Living that life is not automatic. Someone mentioned the other day that one of the blessings of this parish is the wisdom of many people, who have gained that wisdom by living many years. She was right. As time goes by and we get experience, it becomes clearer what things will work and how they will work; what the consequences of anyone’s actions or non-actions might be—sometimes in subtle ways that aren’t so easily explained.  Of course, some people become skilled in stealing people’s money or abusing others—there’s a certain kind of wisdom in old criminals. That’s not the only sort of foolish wisdom that some pursue. But if we spend a life, seeking to be compassionate, or honest, merciful or courageous as we learn in following Jesus, then our wisdom will grow. We see the fruits of decisions and learn better how to shape what we do for best results. When Jesus says, “You are the salt of the earth,” he is honoring the wisdom that is in each of us.

At the same time, we need to be humble about our wisdom: it’s just a little seasoning. No one is wise enough to control the whole planet. No one’s power does more than influence the flavor of life a bit. But if we abandon the way of God’s compassion, and our salt becomes foolish, all of our purported wisdom is nothing—just trodden underfoot.

“You are the light of the world,” is a parallel illustration. Jesus is encouraging us—that is, urging us to courage. Our life in his love is nothing to be ashamed of or hidden, our wisdom is to be shared. “Let your light shine before others, so that they may see your good works and give glory to your Father in heaven.” It’s not that we gain heaven by our good works—what Jesus is saying is that the fruits of our wisdom glorify God.  Scripture is the repository of wisdom over countless generations. And when our traditions and practices are faithful to the love of God in Christ they convey the distilled wisdom of the saints of the church throughout the ages. Yet the “law and the prophets” and the “teaching of the church” are not legal formulas to bludgeon your opponents and reward your cronies—they are wisdom to be seasoned by the salt of yourselves—not the foolish salt, but the flavorful salt of your knowledge of God’s compassion.

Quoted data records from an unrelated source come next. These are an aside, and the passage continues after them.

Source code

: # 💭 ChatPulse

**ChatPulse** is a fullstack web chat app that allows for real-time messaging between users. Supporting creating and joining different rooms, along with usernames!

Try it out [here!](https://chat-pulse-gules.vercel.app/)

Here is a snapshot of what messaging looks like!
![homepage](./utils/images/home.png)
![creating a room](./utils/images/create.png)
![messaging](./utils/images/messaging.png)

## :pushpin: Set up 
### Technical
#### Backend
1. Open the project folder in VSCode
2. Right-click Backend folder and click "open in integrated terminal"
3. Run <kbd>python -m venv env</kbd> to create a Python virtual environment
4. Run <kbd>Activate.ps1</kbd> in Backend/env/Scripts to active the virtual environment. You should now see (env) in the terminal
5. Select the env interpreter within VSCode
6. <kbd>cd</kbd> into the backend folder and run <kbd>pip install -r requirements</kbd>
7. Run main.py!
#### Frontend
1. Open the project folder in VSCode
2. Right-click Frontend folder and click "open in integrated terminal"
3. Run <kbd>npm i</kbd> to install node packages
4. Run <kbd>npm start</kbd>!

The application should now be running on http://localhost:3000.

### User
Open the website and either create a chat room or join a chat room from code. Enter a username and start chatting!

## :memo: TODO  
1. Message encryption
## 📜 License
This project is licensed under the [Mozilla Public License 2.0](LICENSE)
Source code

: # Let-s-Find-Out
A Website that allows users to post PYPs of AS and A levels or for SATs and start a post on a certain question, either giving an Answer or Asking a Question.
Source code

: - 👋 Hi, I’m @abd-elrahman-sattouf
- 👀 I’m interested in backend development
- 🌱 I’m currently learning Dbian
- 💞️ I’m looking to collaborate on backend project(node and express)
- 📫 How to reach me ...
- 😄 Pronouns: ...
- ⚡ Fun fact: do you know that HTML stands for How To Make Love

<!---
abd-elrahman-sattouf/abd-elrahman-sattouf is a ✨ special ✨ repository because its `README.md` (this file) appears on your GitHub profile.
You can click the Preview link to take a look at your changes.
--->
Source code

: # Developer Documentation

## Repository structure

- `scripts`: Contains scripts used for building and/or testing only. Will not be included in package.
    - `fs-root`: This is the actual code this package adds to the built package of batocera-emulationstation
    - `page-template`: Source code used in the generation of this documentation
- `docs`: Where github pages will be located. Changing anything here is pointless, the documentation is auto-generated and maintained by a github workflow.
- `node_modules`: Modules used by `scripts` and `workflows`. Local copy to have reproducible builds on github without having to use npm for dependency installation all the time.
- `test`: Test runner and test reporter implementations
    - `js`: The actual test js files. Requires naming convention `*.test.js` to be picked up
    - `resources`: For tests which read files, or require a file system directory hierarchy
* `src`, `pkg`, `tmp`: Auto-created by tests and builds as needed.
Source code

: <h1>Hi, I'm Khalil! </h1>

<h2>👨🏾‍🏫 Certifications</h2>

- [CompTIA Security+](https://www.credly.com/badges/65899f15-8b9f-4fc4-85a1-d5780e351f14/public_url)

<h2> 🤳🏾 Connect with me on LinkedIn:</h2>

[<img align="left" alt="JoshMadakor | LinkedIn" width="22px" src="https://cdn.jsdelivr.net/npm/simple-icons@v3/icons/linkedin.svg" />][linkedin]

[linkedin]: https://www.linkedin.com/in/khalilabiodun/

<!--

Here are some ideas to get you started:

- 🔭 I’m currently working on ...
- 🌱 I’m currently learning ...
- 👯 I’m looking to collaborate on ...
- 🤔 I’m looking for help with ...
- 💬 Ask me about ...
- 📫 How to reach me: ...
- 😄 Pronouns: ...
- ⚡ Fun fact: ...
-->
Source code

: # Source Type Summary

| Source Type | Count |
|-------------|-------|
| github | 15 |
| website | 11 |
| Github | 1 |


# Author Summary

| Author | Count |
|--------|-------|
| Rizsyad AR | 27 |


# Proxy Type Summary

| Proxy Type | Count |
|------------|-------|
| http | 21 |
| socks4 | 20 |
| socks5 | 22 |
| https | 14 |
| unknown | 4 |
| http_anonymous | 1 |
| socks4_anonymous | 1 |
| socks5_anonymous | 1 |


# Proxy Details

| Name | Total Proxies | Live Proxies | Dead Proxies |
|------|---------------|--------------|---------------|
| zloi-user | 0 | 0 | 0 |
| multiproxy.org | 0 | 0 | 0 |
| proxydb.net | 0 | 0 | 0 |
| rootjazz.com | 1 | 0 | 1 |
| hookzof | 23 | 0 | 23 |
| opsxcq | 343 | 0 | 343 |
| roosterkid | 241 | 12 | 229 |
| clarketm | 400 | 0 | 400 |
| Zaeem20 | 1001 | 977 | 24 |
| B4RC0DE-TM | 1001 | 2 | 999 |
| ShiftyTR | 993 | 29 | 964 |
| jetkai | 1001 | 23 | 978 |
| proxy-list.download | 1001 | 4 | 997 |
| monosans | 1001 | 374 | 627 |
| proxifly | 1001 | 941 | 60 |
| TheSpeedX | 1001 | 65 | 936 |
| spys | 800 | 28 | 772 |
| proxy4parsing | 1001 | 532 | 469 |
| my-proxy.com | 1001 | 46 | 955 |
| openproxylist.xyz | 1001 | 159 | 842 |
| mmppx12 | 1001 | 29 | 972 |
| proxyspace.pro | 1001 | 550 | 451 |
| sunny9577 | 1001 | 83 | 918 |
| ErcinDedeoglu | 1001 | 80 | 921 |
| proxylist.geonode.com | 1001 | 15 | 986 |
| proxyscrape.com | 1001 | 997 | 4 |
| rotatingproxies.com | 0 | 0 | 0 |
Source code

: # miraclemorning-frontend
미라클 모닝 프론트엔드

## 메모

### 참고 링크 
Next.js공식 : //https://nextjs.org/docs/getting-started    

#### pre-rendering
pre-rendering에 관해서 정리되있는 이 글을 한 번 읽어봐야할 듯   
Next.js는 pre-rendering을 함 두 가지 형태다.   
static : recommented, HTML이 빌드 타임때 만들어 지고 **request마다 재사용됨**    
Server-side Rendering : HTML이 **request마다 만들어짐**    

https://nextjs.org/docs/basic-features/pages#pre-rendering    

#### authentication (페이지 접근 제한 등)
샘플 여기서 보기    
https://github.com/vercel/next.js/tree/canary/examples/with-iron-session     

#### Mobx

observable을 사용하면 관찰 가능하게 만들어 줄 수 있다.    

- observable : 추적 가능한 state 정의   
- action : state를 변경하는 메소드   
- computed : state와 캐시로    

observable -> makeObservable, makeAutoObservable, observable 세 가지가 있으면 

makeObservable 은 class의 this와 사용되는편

As St. Paul says in our epistle today:

“We do speak wisdom, though it is not a wisdom of this age or of the rulers of this age, who are doomed to perish. But we speak of God’s wisdom, secret and hidden, which God decreed before the ages for our glory. None of the rulers of this age understood this; for if they had, they would not have crucified the Lord of glory. But, as it is written, “What no eye has seen, nor ear heard, nor the human heard conceived, what God has prepared for those who love him”—these things God has revealed to us through the Spirit.”

The teaching of Jesus which we are exploring in the Sermon on the Mount fulfills the law and the prophets, revealing the Spirit by guiding us to understand God’s will in the wisdom, mercy and compassion of God.